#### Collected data
= Beginning of Section =

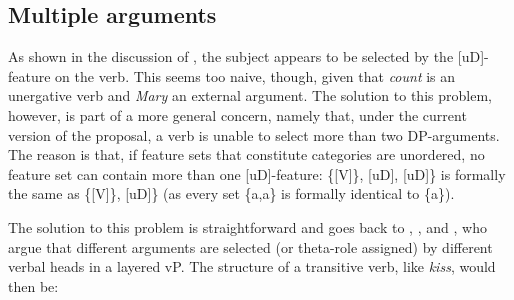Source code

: \documentclass[output=paper
,modfonts
,nonflat]{langsci/langscibook}
\begin{document}
\subsection{Multiple arguments} \label{sec-zeijlstra:3.5}
As shown in the discussion of , the subject appears to be selected by the [uD]-feature on the verb. This seems too naive, though, given that \textit{count} is an unergative verb and \textit{Mary} an external argument. The solution to this problem, however, is part of a more general concern, namely that, under the current version of the proposal, a verb is unable to select more than two DP-arguments. The reason is that, if feature sets that constitute categories are unordered, no feature set can contain more than one [uD]-feature: \{[V]\}, [uD], [uD]\} is formally the same as \{[V]\}, [uD]\} (as every set \{a,a\} is formally identical to \{a\}).

The solution to this problem is straightforward and goes back to \citet{Larson1988},  \citet{Hale_Keyser1993}, and \citet{Kratzer1996}, who argue that different arguments are selected (or theta-role assigned) by different verbal heads in a layered vP. The structure of a transitive verb, like \textit{kiss}, would then be: 
\end{document}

= End of Section =

Please show all lines from the entries that contain the word "verb".

#### Response area
As shown in the discussion of , the subject appears to be selected by the [uD]-feature on the verb. This seems too naive, though, given that \textit{count} is an unergative verb and \textit{Mary} an external argument. The solution to this problem, however, is part of a more general concern, namely that, under the current version of the proposal, a verb is unable to select more than two DP-arguments. The reason is that, if feature sets that constitute categories are unordered, no feature set can contain more than one [uD]-feature: \{[V]\}, [uD], [uD]\} is formally the same as \{[V]\}, [uD]\} (as every set \{a,a\} is formally identical to \{a\}).
The solution to this problem is straightforward and goes back to \citet{Larson1988},  \citet{Hale_Keyser1993}, and \citet{Kratzer1996}, who argue that different arguments are selected (or theta-role assigned) by different verbal heads in a layered vP. The structure of a transitive verb, like \textit{kiss}, would then be: 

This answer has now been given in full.